##### PROVIDED MATERIAL

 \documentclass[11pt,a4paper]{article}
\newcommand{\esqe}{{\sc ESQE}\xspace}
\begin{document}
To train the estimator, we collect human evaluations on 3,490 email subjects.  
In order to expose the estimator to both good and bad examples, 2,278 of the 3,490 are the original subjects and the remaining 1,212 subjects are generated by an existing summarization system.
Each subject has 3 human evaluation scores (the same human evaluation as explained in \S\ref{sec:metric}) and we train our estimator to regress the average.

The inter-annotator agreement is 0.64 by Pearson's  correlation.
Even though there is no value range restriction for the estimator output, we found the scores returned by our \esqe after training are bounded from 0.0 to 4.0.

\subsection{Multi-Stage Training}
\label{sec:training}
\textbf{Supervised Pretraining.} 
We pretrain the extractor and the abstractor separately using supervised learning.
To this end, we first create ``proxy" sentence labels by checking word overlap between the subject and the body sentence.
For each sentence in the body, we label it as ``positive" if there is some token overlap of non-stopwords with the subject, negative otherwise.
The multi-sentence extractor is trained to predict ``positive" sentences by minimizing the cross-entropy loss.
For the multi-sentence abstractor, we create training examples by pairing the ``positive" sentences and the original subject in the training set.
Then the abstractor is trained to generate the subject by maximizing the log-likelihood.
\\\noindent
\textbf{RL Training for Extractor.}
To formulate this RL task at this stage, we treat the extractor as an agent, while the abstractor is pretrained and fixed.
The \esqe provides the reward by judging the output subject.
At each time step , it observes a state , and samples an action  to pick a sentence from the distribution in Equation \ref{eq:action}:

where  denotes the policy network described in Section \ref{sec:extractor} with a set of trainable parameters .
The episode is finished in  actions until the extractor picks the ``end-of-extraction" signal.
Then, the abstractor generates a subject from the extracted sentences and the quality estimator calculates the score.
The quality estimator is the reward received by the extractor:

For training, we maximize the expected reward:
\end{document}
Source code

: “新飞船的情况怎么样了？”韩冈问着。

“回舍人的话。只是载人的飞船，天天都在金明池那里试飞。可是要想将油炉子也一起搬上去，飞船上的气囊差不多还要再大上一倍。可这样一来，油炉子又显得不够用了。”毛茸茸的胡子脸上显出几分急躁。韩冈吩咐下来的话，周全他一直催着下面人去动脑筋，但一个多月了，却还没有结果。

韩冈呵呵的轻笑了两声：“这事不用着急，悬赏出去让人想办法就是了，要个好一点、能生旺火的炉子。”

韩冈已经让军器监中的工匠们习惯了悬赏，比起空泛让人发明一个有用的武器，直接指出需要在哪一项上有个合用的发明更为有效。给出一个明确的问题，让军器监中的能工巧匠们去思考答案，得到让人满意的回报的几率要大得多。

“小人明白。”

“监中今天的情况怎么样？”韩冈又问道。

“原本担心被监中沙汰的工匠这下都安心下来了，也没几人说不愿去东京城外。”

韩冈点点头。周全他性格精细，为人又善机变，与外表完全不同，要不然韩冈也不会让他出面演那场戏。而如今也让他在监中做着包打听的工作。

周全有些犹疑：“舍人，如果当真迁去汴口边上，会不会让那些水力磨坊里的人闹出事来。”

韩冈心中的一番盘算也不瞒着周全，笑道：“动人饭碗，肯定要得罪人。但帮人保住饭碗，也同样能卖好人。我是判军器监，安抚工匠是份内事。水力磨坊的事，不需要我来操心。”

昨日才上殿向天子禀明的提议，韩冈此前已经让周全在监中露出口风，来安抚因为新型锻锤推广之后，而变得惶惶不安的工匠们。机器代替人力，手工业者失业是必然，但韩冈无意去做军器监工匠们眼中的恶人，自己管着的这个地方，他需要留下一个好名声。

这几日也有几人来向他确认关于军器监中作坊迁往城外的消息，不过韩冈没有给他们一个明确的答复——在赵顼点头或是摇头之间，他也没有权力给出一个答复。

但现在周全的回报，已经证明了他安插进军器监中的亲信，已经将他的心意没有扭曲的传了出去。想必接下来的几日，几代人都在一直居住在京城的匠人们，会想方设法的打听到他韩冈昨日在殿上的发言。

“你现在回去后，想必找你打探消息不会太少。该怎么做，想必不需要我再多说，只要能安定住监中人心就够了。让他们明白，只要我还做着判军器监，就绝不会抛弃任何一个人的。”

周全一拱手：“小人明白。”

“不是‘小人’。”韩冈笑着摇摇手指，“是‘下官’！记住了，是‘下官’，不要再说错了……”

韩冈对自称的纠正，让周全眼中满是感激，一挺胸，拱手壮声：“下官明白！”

##########

• _WORK TASK_: Among the entries above, copy exactly only the lines starting with the one containing "The multi-sentence extractor" and going through the one containing "这几日也有几人来向他确认关于", both ends included.

• _RESPONSE TO THIS EXERCISE_:
The multi-sentence extractor is trained to predict ``positive" sentences by minimizing the cross-entropy loss.
For the multi-sentence abstractor, we create training examples by pairing the ``positive" sentences and the original subject in the training set.
Then the abstractor is trained to generate the subject by maximizing the log-likelihood.
\\\noindent
\textbf{RL Training for Extractor.}
To formulate this RL task at this stage, we treat the extractor as an agent, while the abstractor is pretrained and fixed.
The \esqe provides the reward by judging the output subject.
At each time step , it observes a state , and samples an action  to pick a sentence from the distribution in Equation \ref{eq:action}:

where  denotes the policy network described in Section \ref{sec:extractor} with a set of trainable parameters .
The episode is finished in  actions until the extractor picks the ``end-of-extraction" signal.
Then, the abstractor generates a subject from the extracted sentences and the quality estimator calculates the score.
The quality estimator is the reward received by the extractor:

For training, we maximize the expected reward:
\end{document}
Source code

: “新飞船的情况怎么样了？”韩冈问着。

“回舍人的话。只是载人的飞船，天天都在金明池那里试飞。可是要想将油炉子也一起搬上去，飞船上的气囊差不多还要再大上一倍。可这样一来，油炉子又显得不够用了。”毛茸茸的胡子脸上显出几分急躁。韩冈吩咐下来的话，周全他一直催着下面人去动脑筋，但一个多月了，却还没有结果。

韩冈呵呵的轻笑了两声：“这事不用着急，悬赏出去让人想办法就是了，要个好一点、能生旺火的炉子。”

韩冈已经让军器监中的工匠们习惯了悬赏，比起空泛让人发明一个有用的武器，直接指出需要在哪一项上有个合用的发明更为有效。给出一个明确的问题，让军器监中的能工巧匠们去思考答案，得到让人满意的回报的几率要大得多。

“小人明白。”

“监中今天的情况怎么样？”韩冈又问道。

“原本担心被监中沙汰的工匠这下都安心下来了，也没几人说不愿去东京城外。”

韩冈点点头。周全他性格精细，为人又善机变，与外表完全不同，要不然韩冈也不会让他出面演那场戏。而如今也让他在监中做着包打听的工作。

周全有些犹疑：“舍人，如果当真迁去汴口边上，会不会让那些水力磨坊里的人闹出事来。”

韩冈心中的一番盘算也不瞒着周全，笑道：“动人饭碗，肯定要得罪人。但帮人保住饭碗，也同样能卖好人。我是判军器监，安抚工匠是份内事。水力磨坊的事，不需要我来操心。”

昨日才上殿向天子禀明的提议，韩冈此前已经让周全在监中露出口风，来安抚因为新型锻锤推广之后，而变得惶惶不安的工匠们。机器代替人力，手工业者失业是必然，但韩冈无意去做军器监工匠们眼中的恶人，自己管着的这个地方，他需要留下一个好名声。

这几日也有几人来向他确认关于军器监中作坊迁往城外的消息，不过韩冈没有给他们一个明确的答复——在赵顼点头或是摇头之间，他也没有权力给出一个答复。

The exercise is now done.